Work request :: Count up the lines below where the word "顶碗人No" shows up, and respond with the number alone.

—————

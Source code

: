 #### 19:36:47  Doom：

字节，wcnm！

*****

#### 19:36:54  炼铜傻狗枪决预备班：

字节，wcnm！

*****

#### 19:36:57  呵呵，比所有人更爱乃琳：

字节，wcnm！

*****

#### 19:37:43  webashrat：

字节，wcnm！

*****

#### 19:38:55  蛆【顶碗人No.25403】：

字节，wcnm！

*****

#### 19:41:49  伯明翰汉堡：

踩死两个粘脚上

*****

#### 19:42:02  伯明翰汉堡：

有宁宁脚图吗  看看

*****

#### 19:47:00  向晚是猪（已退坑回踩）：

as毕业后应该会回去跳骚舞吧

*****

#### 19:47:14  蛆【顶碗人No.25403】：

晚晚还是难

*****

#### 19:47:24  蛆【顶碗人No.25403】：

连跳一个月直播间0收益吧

—————

Task result :: 3